Assignment:
In the records below, find the lines that include the string "files" and report how many there are, nothing else.
== Extracted information
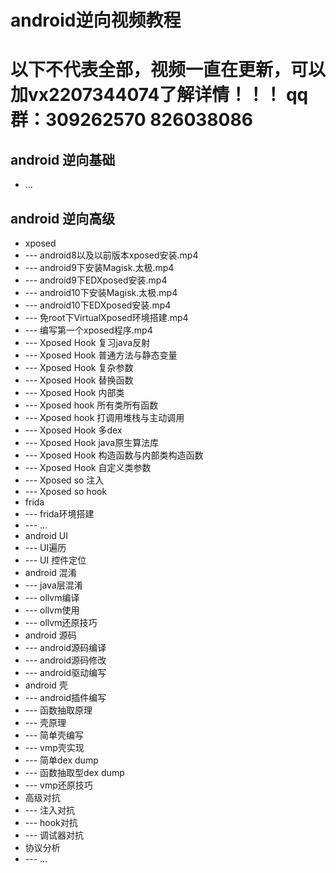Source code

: # android逆向视频教程
# 以下不代表全部，视频一直在更新，可以加vx2207344074了解详情！！！ qq群：309262570 826038086
## android 逆向基础
* ...
## android 逆向高级
* xposed 
* --- android8以及以前版本xposed安装.mp4
* --- android9下安装Magisk.太极.mp4
* --- android9下EDXposed安装.mp4
* --- android10下安装Magisk.太极.mp4
* --- android10下EDXposed安装.mp4
* --- 免root下VirtualXposed环境搭建.mp4
* --- 编写第一个xposed程序.mp4
* --- Xposed Hook 复习java反射
* --- Xposed Hook 普通方法与静态变量
* --- Xposed Hook 复杂参数
* --- Xposed Hook 替换函数
* --- Xposed Hook 内部类
* --- Xposed hook 所有类所有函数 
* --- Xposed hook 打调用堆栈与主动调用
* --- Xposed Hook 多dex
* --- Xposed Hook java原生算法库
* --- Xposed Hook 构造函数与内部类构造函数
* --- Xposed Hook 自定义类参数
* --- Xposed so 注入
* --- Xposed so hook
* frida
* --- frida环境搭建
* --- ...
* android UI
* --- UI遍历
* --- UI 控件定位
* android 混淆
* --- java层混淆
* --- ollvm编译
* --- ollvm使用
* --- ollvm还原技巧
* android 源码
* --- android源码编译
* --- android源码修改
* --- android驱动编写
* android 壳
* --- android插件编写
* --- 函数抽取原理
* --- 壳原理
* --- 简单壳编写
* --- vmp壳实现
* --- 简单dex dump
* --- 函数抽取型dex dump
* --- vmp还原技巧
* 高级对抗
* --- 注入对抗
* --- hook对抗
* --- 调试器对抗
* 协议分析
* --- ...
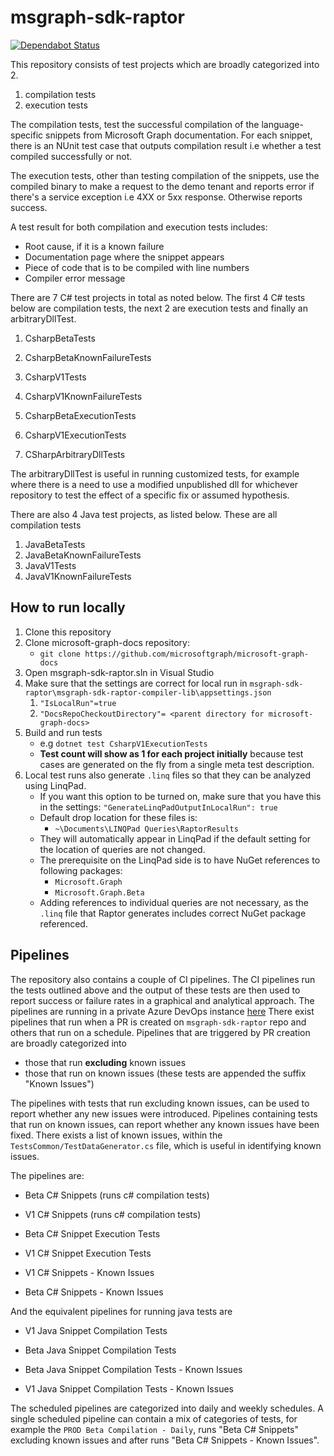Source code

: # msgraph-sdk-raptor

[![Dependabot Status](https://api.dependabot.com/badges/status?host=github&repo=microsoftgraph/msgraph-sdk-raptor)](https://dependabot.com)

This repository consists of test projects which are broadly categorized into 2.

1. compilation tests
2. execution tests

The compilation tests, test the successful compilation of the language-specific snippets from Microsoft Graph documentation. For each snippet, there is an NUnit test case that outputs compilation result i.e whether a test compiled successfully or not. 

The execution tests, other than testing compilation of the snippets, use the compiled binary to make a request to the demo tenant and reports error if there's a service exception i.e 4XX or 5xx response. Otherwise reports success.

A test result for both compilation and execution tests includes:
- Root cause, if it is a known failure
- Documentation page where the snippet appears
- Piece of code that is to be compiled with line numbers
- Compiler error message

There are 7 C# test projects in total as noted below. The first 4 C# tests below are compilation tests, the next 2 are execution tests and finally an arbitraryDllTest.

1. CsharpBetaTests
2. CsharpBetaKnownFailureTests
3. CsharpV1Tests
4. CsharpV1KnownFailureTests

5. CsharpBetaExecutionTests
6. CsharpV1ExecutionTests

7. CSharpArbitraryDllTests

 The arbitraryDllTest is useful in running customized tests, for example where there is a need to use a modified unpublished dll for whichever repository to test the effect of a specific fix or assumed hypothesis.

There are also 4 Java test projects, as listed below. These are all compilation tests

1. JavaBetaTests
2. JavaBetaKnownFailureTests
3. JavaV1Tests
4. JavaV1KnownFailureTests


## How to run locally
1. Clone this repository
2. Clone microsoft-graph-docs repository:
   - `git clone https://github.com/microsoftgraph/microsoft-graph-docs`
3. Open msgraph-sdk-raptor.sln in Visual Studio
4. Make sure that the settings are correct for local run in `msgraph-sdk-raptor\msgraph-sdk-raptor-compiler-lib\appsettings.json`
   1. `"IsLocalRun"=true`
   2. `"DocsRepoCheckoutDirectory"= <parent directory for microsoft-graph-docs>`
5. Build and run tests
   - e.g `dotnet test CsharpV1ExecutionTests`
   - **Test count will show as 1 for each project initially** because test cases are generated on the fly from a single meta test description.
6. Local test runs also generate `.linq` files so that they can be analyzed using LinqPad.
   - If you want this option to be turned on, make sure that you have this in the settings: `"GenerateLinqPadOutputInLocalRun": true`
   - Default drop location for these files is:
     - `~\Documents\LINQPad Queries\RaptorResults`
   - They will automatically appear in LinqPad if the default setting for the location of queries are not changed.
   - The prerequisite on the LinqPad side is to have NuGet references to following packages:
     - `Microsoft.Graph`
     - `Microsoft.Graph.Beta`
   - Adding references to individual queries are not necessary, as the `.linq` file that Raptor generates includes correct NuGet package referenced.


## Pipelines
The repository also contains a couple of CI pipelines. The CI pipelines run the tests outlined above and the output of these tests are then used to report success or failure rates in a graphical and analytical approach.
The pipelines are running in a private Azure DevOps instance [here](https://microsoftgraph.visualstudio.com/Graph%20Developer%20Experiences/_build?view=folders&treeState=XFJhcHRvcg%3D%3D)
There exist pipelines that run when a PR is created on `msgraph-sdk-raptor` repo and others that run on a schedule. Pipelines that are triggered by PR creation are broadly categorized into 
- those that run **excluding** known issues 
- those that run on known issues (these tests are appended the suffix "Known Issues")

The pipelines with tests that run excluding known issues, can be used to report whether any new issues were introduced. Pipelines containing tests that run on known issues, can report whether any known issues have been fixed. There exists a list of known issues, within the `TestsCommon/TestDataGenerator.cs` file, which is useful in identifying known issues. 

The pipelines are:
- Beta C# Snippets  (runs c# compilation tests)
- V1 C# Snippets  (runs c# compilation tests)

- Beta C# Snippet Execution Tests
- V1 C# Snippet Execution Tests

- V1 C# Snippets - Known Issues
- Beta C# Snippets - Known Issues

And the equivalent pipelines for running java tests are
- V1 Java Snippet Compilation Tests
- Beta Java Snippet Compilation Tests

- Beta Java Snippet Compilation Tests - Known Issues
- V1 Java Snippet Compilation Tests - Known Issues

The scheduled pipelines are categorized into daily and weekly schedules. A single scheduled pipeline can contain a mix of categories of tests, for example the `PROD Beta Compilation - Daily`, runs "Beta C# Snippets" excluding known issues and after runs "Beta C# Snippets - Known Issues".
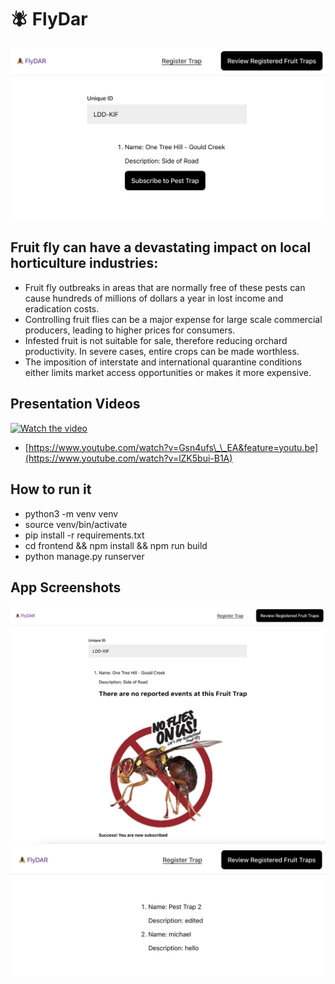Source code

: # 🪰 FlyDar

![Readme](docs/RegisterFruitTrap.png)

## Fruit fly can have a devastating impact on local horticulture industries:

- Fruit fly outbreaks in areas that are normally free of these pests can cause hundreds of millions of dollars a year in lost income and eradication costs.
- Controlling fruit flies can be a major expense for large scale commercial producers, leading to higher prices for consumers.
- Infested fruit is not suitable for sale, therefore reducing orchard productivity. In severe cases, entire crops can be made worthless.
- The imposition of interstate and international quarantine conditions either limits market access opportunities or makes it more expensive.

## Presentation Videos

[![Watch the video](https://img.youtube.com/vi/Gsn4ufs__EA/maxresdefault.jpg)](https://www.youtube.com/watch?v=lZK5bui-B1A)

- [https://www.youtube.com/watch?v=Gsn4ufs\_\_EA&feature=youtu.be](https://www.youtube.com/watch?v=lZK5bui-B1A)

## How to run it

- python3 -m venv venv
- source venv/bin/activate
- pip install -r requirements.txt
- cd frontend && npm install && npm run build
- python manage.py runserver

## App Screenshots

![Readme](docs/CheckIfFound.png)
![Readme](docs/ReviewRegistered.png)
====
Your response:
2